16 Ağustos 2013 Cuma

Bazen sarf edilen bir kelime, insanın hayatına bile mal olabiliyor...



Memet Ali Alabora, gezi eylemlerine katılan sanatçılardan sadece biriydi, fakat yandaş medya tarafından bu eylemlerin lideri olarak gösterilmesi sonucu kendisine sosyal medya üzerinden bir linç kampanyası başlatıldı. Bu linç kampanyasının başlatılıp sürdürülmesinde Melih Gökçek önemli bir rol aldı. Memet Ali Alabora'nın ne vatan hainliği kaldı ne de darbeciliği.

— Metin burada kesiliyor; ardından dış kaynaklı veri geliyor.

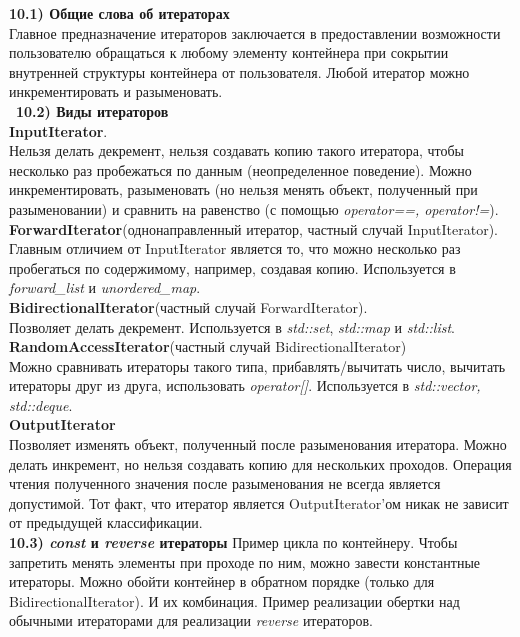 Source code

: \documentclass{article}
\begin{document}
\noindent \textbf{10.1) Общие  слова об итераторах}\\
Главное предназначение итераторов заключается в предоставлении возможности пользователю обращаться к любому элементу контейнера при сокрытии внутренней структуры контейнера от пользователя. 
Любой итератор можно инкрементировать и разыменовать.\\\
\noindent \textbf{10.2) Виды итераторов}\\
\textbf{InputIterator}.\\ Нельзя делать декремент, нельзя создавать копию такого итератора, чтобы несколько раз пробежаться по данным (неопределенное поведение). Можно инкрементировать, разыменовать (но нельзя менять объект, полученный при разыменовании) и сравнить на равенство (с помощью \textit{operator==, operator!=}).\\
\textbf{ForwardIterator}(однонаправленный итератор, частный случай InputIterator).\\ Главным отличием от InputIterator является то, что можно несколько раз пробегаться по содержимому, например, создавая копию. Используется в \textit{forward\_list} и \textit{unordered\_map}.\\
\textbf{BidirectionalIterator}(частный случай ForwardIterator).\\ Позволяет делать декремент. Используется в \textit{std::set}, \textit{std::map} и \textit{std::list}.\\
\textbf{RandomAccessIterator}(частный случай BidirectionalIterator)\\ Можно сравнивать итераторы такого типа, прибавлять/вычитать число, вычитать итераторы друг из друга, использовать \textit{operator[]}. Используется в \textit{std::vector, std::deque}.\\
\textbf{OutputIterator}\\ Позволяет изменять объект, полученный после разыменования итератора. Можно делать инкремент, но нельзя создавать копию для нескольких проходов. Операция чтения полученного значения после разыменования не всегда является допустимой. Тот факт, что итератор является OutputIterator'ом никак не зависит от предыдущей классификации.\\
\noindent \textbf{10.3) \textit{const} и \textit{reverse} итераторы}
\cs{20-21}
Пример цикла по контейнеру. 
Чтобы запретить менять элементы при проходе по ним, можно завести константные итераторы. 
\cs{23-23}
Можно обойти контейнер в обратном порядке (только для BidirectionalIterator).
\cs{24-24}
И их комбинация.
Пример реализации обертки над обычными итераторами для реализации \textit{reverse} итераторов.\\
\end{document}
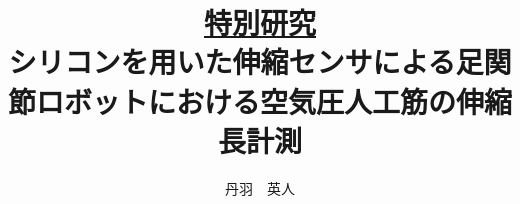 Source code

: {\large
\title{\Large{\underline{特別研究}}\\
\vspace{0.5cm}
シリコンを用いた伸縮センサによる足関節ロボットにおける空気圧人工筋の伸縮長計測}}
\author{丹羽　英人}
\maketitle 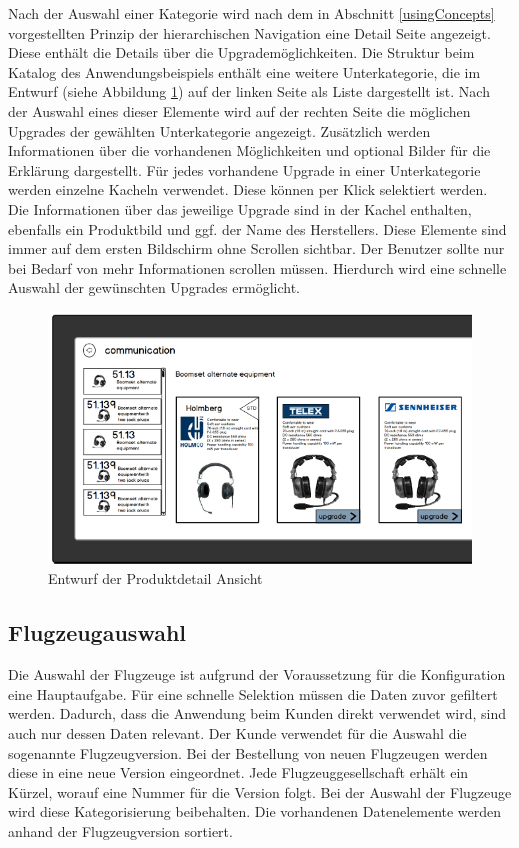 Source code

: Nach der Auswahl einer Kategorie wird nach dem in Abschnitt \ref{usingConcepts} vorgestellten Prinzip der hierarchischen Navigation eine Detail Seite angezeigt. Diese enthält die Details über die Upgrademöglichkeiten. Die Struktur beim Katalog des Anwendungsbeispiels enthält eine weitere Unterkategorie, die im Entwurf (siehe Abbildung \ref{detailSketch}) auf der linken Seite als Liste dargestellt ist. Nach der Auswahl eines dieser Elemente wird auf der rechten Seite die möglichen Upgrades der gewählten Unterkategorie angezeigt. Zusätzlich werden Informationen über die vorhandenen Möglichkeiten und optional Bilder für die Erklärung dargestellt.  Für jedes vorhandene Upgrade in einer Unterkategorie werden einzelne Kacheln verwendet. Diese können per Klick selektiert werden. Die Informationen über das jeweilige Upgrade sind in der Kachel enthalten, ebenfalls ein Produktbild und ggf. der Name des Herstellers. Diese Elemente sind immer auf dem ersten Bildschirm ohne Scrollen sichtbar. Der Benutzer sollte nur bei Bedarf von mehr Informationen scrollen müssen. Hierdurch wird eine schnelle Auswahl der gewünschten Upgrades ermöglicht. 
\begin{figure}[H]
\centering
\includegraphics[width=\hsize]{images/detail_entwurf}
\caption{Entwurf der Produktdetail Ansicht}
\label{detailSketch}
\end{figure}

\subsection{Flugzeugauswahl}
Die Auswahl der Flugzeuge ist aufgrund der Voraussetzung für die Konfiguration eine Hauptaufgabe. Für eine schnelle Selektion müssen die Daten zuvor gefiltert werden. Dadurch, dass die Anwendung beim Kunden direkt verwendet wird, sind auch nur dessen Daten relevant. Der Kunde verwendet für die Auswahl die sogenannte Flugzeugversion. Bei der Bestellung von neuen Flugzeugen werden diese in eine neue Version eingeordnet. Jede Flugzeuggesellschaft erhält ein Kürzel, worauf eine Nummer für die Version folgt. Bei der Auswahl der Flugzeuge wird diese Kategorisierung beibehalten. Die vorhandenen Datenelemente werden anhand der Flugzeugversion sortiert. \par

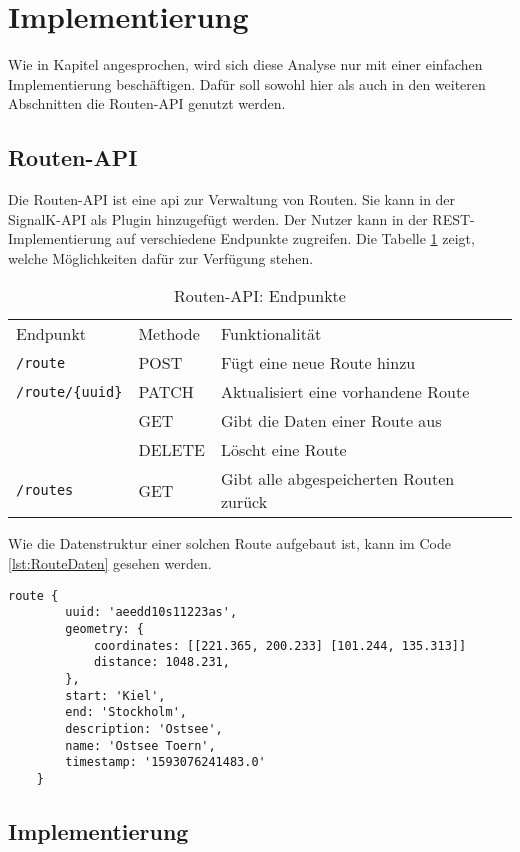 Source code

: \section{Implementierung}\label{Implementierung}

Wie in Kapitel  angesprochen, wird sich diese Analyse nur mit einer einfachen Implementierung beschäftigen. Dafür soll sowohl hier als auch in den weiteren Abschnitten die Routen-API genutzt werden. 

\subsection{Routen-API}

Die Routen-API ist eine \ac{api} zur Verwaltung von Routen. Sie kann in der SignalK-API als Plugin hinzugefügt werden. Der Nutzer kann in der REST-Implementierung auf verschiedene Endpunkte zugreifen. Die Tabelle \ref{tab:Endpunkte} zeigt, welche Möglichkeiten dafür zur Verfügung stehen.

\begin{table}[h]
\begin{tabular}{p{3cm} p{3cm} p{7cm}}
Endpunkt & Methode & Funktionalität \\
\verb+/route+ & POST & Fügt eine neue Route hinzu \\
\verb+/route/{uuid}+ & PATCH & Aktualisiert eine vorhandene Route \\
 & GET & Gibt die Daten einer Route aus \\
 & DELETE & Löscht eine Route \\
\verb+/routes+ & GET & Gibt alle abgespeicherten Routen zurück
\end{tabular}
\caption{Routen-API: Endpunkte}
\label{tab:Endpunkte}
\end{table}

Wie die Datenstruktur einer solchen Route aufgebaut ist, kann im Code \ref{lst:RouteDaten} gesehen werden.

\begin{lstlisting}[caption={Beispiel Datenstruktur für eine Route},captionpos=b,label=lst:RouteDaten] 
	route {
		uuid: 'aeedd10s11223as',
		geometry: {
			coordinates: [[221.365, 200.233] [101.244, 135.313]]
			distance: 1048.231,
		},
		start: 'Kiel',
		end: 'Stockholm',
		description: 'Ostsee',
		name: 'Ostsee Toern',
		timestamp: '1593076241483.0'
	}
\end{lstlisting}

\subsection{Implementierung}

Memet Ali Alabora, gezi eylemlerine katılan diğer sanatçılar gibi ilk defa bir toplumsal eyleme katılan biri değildi, nerede bir hak arama mücadelesi varsa Alabora oradaydı. Ayrıca 2003 yılında Amerika'nın Türkiye üzerinden Irak'a müdahalesini öngören 1 Mart tezkeresinin Meclis'ten geçmemesi için de, savaş karşıtı forumlarda halkı bilinçlendirmek amacıyla görev almıştı. Karşımızda , batı'dan iyi bildiğimiz fakat Türkiye'de görmeye alışkın olmadığımız bir sanatçı tipi var, Alabora ne darbeci ne de teröristtir, o sadece toplumsal olaylara karşı duyarlı bir politik aktivist.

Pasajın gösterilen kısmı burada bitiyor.